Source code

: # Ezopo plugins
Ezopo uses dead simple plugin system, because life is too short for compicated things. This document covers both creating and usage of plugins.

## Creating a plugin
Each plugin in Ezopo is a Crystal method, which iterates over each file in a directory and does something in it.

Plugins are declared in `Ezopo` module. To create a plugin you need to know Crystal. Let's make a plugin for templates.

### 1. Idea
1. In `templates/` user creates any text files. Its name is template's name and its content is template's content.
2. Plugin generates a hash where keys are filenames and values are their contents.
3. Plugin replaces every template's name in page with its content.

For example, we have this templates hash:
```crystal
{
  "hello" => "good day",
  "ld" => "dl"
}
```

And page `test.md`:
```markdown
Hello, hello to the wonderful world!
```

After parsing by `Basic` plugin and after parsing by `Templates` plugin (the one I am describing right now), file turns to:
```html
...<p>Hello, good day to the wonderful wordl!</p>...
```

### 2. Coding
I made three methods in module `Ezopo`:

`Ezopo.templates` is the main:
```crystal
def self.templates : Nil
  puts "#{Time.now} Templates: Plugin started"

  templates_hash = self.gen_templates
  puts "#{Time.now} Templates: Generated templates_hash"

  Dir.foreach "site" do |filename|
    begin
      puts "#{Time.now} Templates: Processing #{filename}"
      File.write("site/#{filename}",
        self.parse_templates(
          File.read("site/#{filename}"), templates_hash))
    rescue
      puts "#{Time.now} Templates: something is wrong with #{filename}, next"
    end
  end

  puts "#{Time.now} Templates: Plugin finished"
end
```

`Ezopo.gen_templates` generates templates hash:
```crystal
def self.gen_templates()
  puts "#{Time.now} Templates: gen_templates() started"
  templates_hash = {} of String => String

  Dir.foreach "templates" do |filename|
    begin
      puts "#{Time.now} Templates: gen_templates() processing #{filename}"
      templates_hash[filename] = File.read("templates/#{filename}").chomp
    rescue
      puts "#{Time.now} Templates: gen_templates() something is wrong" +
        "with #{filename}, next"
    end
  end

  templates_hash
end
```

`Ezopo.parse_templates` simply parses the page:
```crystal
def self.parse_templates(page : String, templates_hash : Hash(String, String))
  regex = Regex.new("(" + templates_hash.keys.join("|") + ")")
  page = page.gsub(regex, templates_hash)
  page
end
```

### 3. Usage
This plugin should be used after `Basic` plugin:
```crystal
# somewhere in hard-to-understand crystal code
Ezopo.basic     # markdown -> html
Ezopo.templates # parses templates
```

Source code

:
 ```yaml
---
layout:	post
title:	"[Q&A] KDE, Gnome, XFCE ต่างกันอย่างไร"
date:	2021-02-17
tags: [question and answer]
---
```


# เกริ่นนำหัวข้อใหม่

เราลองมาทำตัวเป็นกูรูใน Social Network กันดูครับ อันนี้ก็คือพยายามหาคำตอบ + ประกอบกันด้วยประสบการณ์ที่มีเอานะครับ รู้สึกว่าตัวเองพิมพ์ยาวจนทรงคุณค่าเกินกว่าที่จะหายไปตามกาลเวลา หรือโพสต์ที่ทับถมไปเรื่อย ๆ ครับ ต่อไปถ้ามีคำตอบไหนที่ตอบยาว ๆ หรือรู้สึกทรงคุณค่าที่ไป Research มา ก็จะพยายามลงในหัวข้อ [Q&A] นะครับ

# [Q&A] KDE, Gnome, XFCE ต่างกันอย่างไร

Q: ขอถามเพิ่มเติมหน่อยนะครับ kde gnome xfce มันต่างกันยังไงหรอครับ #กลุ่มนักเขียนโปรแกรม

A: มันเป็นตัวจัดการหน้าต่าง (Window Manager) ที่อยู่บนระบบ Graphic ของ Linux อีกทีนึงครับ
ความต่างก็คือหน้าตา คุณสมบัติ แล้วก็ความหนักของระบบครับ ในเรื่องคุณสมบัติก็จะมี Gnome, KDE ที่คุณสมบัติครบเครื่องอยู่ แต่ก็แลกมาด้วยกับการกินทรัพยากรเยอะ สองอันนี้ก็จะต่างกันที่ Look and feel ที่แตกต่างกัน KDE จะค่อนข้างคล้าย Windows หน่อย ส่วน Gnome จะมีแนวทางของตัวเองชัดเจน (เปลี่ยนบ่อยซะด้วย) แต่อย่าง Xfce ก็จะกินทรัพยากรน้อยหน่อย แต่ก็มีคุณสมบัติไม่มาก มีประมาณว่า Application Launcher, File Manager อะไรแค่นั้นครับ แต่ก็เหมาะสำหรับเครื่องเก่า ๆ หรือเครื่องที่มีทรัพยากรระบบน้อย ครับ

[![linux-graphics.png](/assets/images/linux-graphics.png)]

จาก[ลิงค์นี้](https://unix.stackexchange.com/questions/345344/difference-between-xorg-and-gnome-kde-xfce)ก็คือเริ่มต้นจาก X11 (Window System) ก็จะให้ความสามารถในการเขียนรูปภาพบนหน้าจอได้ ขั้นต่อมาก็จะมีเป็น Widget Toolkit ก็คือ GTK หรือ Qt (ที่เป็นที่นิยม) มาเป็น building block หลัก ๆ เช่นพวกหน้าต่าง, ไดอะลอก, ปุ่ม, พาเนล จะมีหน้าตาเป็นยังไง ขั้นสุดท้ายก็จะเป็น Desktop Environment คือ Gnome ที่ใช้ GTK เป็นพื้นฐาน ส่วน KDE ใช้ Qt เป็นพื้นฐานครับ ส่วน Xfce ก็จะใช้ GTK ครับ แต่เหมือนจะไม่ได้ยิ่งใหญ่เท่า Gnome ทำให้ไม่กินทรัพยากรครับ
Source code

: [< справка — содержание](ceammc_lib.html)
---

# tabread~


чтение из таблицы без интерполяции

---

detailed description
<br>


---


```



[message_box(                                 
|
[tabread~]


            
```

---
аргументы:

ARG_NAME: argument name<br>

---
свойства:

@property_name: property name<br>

******************************

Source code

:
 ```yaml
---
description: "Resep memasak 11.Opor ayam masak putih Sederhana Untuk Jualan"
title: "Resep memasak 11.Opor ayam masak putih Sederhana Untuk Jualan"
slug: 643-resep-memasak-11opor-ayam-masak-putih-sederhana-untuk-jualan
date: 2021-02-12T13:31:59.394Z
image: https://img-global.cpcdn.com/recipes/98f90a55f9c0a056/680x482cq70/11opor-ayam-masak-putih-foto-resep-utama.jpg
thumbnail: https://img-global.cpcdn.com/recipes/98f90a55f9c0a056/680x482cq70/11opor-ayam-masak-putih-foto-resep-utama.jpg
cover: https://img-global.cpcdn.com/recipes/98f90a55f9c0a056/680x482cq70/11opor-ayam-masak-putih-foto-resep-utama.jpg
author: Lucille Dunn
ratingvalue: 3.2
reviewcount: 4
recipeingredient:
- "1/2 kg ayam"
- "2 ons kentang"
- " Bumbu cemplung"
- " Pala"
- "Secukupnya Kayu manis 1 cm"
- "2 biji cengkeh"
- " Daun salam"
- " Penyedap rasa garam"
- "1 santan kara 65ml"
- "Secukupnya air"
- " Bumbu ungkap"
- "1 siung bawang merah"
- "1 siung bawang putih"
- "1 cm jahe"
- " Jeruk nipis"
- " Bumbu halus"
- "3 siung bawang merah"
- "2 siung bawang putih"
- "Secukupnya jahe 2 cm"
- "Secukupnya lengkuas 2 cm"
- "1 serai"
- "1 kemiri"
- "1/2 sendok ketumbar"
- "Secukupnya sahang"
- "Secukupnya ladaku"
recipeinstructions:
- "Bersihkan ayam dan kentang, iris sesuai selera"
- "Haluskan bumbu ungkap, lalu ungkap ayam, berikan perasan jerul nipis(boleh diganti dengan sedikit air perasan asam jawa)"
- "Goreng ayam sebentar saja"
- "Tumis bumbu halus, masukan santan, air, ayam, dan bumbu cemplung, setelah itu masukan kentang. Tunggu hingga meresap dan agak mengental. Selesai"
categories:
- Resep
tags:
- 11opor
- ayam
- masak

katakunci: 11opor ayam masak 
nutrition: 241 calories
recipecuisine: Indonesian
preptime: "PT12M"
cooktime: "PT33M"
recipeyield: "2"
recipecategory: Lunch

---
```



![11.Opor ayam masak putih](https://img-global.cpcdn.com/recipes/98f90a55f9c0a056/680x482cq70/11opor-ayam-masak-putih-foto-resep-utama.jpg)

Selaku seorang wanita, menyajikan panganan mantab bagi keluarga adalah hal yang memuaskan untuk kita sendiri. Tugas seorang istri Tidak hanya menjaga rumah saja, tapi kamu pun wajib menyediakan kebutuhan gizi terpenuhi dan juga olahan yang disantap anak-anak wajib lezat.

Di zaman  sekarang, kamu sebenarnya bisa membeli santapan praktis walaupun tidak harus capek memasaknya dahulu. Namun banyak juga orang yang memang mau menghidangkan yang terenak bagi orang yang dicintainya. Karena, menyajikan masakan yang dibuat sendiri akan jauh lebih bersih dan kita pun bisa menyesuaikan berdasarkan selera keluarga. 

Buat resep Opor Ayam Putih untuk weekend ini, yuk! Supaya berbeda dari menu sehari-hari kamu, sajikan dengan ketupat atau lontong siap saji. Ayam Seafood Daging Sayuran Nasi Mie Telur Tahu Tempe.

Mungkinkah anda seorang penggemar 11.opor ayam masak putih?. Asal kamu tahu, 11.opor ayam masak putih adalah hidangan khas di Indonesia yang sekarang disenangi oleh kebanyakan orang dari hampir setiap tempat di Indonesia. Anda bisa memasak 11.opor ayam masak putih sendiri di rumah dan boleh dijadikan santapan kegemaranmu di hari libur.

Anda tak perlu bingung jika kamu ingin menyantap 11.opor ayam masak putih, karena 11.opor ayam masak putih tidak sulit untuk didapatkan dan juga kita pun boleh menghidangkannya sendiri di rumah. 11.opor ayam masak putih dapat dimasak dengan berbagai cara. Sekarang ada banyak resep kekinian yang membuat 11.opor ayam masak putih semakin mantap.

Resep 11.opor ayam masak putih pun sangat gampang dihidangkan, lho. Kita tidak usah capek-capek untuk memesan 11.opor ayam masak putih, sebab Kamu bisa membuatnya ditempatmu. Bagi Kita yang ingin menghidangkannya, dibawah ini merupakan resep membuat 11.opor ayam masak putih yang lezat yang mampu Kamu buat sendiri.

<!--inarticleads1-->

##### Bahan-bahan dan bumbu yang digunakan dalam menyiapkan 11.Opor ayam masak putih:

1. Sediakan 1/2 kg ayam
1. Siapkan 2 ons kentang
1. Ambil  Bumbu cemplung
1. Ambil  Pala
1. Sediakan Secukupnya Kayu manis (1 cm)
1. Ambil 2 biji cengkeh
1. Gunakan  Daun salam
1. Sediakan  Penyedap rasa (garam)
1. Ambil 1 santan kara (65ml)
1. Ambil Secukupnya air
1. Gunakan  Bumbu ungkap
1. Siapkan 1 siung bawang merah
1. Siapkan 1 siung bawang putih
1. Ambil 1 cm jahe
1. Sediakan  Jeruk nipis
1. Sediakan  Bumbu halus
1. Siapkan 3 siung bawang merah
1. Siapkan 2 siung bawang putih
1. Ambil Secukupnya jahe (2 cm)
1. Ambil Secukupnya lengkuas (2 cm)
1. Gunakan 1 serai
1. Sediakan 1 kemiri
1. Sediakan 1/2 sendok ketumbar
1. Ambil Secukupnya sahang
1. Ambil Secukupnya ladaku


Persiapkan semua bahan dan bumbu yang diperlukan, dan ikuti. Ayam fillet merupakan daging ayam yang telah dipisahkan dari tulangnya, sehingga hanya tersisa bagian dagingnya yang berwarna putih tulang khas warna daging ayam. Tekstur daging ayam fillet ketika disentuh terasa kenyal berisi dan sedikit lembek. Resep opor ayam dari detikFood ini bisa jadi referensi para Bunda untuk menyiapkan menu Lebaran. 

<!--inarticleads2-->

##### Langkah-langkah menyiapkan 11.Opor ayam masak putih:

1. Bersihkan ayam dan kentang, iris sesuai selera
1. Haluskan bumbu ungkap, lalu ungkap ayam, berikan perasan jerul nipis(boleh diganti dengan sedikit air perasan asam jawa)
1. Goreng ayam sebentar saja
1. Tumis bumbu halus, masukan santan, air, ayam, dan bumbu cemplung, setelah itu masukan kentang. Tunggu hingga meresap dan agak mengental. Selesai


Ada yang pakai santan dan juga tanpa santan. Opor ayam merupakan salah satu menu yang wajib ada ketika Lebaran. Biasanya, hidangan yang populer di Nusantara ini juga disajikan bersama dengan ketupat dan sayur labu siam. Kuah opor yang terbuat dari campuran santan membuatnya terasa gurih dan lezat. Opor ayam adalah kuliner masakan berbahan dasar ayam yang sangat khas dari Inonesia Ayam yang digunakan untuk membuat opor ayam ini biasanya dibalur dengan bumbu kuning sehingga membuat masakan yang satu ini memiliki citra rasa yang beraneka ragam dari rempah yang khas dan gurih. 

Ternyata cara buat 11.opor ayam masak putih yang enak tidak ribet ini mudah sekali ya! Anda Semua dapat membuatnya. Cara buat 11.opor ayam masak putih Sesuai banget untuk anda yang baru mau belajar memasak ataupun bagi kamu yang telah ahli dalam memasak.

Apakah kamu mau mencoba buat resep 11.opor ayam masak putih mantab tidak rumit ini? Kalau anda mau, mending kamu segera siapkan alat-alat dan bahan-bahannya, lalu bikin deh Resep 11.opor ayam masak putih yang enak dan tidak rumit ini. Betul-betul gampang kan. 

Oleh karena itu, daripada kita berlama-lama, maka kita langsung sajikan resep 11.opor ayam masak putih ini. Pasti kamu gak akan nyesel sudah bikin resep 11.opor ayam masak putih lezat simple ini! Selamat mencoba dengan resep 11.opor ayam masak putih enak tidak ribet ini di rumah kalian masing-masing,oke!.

******************************

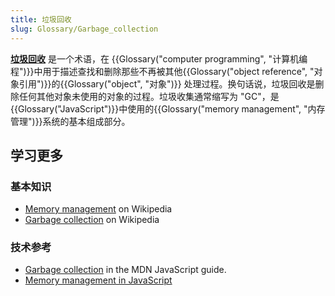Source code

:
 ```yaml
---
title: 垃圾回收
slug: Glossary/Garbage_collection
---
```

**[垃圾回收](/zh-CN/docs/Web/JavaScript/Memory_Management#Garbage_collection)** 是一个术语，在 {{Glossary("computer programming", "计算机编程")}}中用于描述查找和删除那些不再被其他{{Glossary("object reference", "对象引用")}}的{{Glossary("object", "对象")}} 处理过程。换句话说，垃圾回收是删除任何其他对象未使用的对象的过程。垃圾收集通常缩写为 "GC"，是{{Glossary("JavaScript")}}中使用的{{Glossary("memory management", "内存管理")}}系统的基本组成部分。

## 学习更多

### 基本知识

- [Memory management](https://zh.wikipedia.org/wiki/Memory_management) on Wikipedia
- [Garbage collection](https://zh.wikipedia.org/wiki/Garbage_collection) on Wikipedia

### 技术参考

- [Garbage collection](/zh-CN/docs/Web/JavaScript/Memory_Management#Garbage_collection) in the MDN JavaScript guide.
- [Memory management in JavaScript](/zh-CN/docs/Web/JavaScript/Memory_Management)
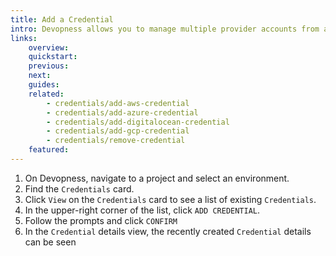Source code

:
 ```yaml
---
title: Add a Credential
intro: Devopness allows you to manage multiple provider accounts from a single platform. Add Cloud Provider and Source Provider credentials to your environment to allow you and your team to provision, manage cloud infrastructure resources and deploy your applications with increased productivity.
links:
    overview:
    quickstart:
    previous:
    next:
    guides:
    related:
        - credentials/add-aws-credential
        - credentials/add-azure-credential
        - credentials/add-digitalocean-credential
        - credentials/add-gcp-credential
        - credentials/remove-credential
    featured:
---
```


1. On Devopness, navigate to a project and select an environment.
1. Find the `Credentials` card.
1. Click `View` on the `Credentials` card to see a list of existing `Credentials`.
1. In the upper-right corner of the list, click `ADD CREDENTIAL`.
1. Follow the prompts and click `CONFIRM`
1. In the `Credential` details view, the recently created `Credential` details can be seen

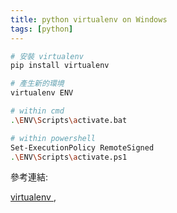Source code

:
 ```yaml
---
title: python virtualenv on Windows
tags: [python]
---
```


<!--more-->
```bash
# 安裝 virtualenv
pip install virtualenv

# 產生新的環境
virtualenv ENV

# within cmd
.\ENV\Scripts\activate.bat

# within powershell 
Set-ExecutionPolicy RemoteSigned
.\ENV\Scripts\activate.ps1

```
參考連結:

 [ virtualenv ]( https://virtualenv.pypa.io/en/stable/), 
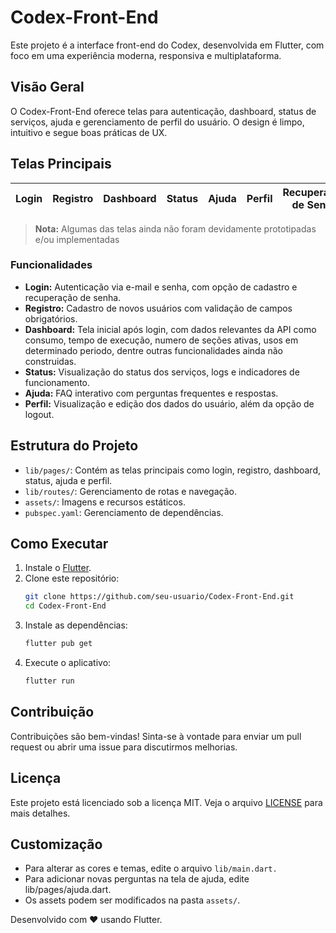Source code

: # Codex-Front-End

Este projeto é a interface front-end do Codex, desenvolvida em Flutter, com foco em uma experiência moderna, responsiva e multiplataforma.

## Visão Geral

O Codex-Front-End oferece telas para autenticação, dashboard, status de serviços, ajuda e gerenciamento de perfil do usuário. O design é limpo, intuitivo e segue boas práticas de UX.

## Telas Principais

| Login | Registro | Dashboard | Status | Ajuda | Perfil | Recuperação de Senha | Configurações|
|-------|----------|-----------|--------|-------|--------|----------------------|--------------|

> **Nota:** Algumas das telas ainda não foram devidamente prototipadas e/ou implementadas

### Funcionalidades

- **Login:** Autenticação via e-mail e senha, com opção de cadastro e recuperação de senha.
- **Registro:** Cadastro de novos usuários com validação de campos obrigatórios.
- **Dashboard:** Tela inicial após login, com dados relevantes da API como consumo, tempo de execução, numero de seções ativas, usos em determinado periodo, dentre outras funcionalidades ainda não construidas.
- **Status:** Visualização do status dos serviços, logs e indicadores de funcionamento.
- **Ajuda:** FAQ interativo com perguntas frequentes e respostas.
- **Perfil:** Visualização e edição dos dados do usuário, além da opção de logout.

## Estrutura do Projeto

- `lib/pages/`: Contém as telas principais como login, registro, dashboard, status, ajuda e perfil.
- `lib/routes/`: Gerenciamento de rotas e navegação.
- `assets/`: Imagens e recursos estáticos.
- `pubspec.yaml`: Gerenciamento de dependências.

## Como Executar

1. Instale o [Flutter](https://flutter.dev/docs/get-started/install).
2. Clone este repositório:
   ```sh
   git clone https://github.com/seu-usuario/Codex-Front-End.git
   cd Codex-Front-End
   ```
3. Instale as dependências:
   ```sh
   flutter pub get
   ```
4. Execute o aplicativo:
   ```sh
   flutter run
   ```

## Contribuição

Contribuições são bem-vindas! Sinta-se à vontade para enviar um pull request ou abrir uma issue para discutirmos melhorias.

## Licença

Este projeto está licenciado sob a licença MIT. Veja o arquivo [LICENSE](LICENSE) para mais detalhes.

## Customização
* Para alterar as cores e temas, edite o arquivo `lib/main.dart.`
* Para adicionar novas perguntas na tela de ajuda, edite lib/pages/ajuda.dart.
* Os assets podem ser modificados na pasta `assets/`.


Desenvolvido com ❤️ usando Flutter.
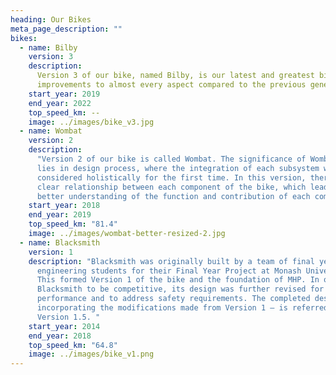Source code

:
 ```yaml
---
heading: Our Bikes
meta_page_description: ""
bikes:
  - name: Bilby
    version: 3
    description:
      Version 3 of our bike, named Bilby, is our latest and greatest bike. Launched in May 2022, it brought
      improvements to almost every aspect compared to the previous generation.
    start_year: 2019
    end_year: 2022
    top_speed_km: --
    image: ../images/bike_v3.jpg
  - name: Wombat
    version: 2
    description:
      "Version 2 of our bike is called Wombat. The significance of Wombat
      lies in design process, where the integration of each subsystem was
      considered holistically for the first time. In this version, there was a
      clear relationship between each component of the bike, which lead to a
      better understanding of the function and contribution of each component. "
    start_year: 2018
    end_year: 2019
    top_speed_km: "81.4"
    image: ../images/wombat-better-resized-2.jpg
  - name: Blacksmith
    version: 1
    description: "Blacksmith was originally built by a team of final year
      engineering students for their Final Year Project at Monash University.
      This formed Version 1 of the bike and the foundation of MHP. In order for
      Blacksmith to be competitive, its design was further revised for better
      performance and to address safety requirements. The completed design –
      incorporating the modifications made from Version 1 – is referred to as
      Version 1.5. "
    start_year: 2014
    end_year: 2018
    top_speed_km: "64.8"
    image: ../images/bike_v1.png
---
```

******************************

Work to complete:
The word to look for is "good"; copy out every line of the entries that holds it.

Exercise response:
  "hello" => "good day",
...<p>Hello, good day to the wonderful wordl!</p>...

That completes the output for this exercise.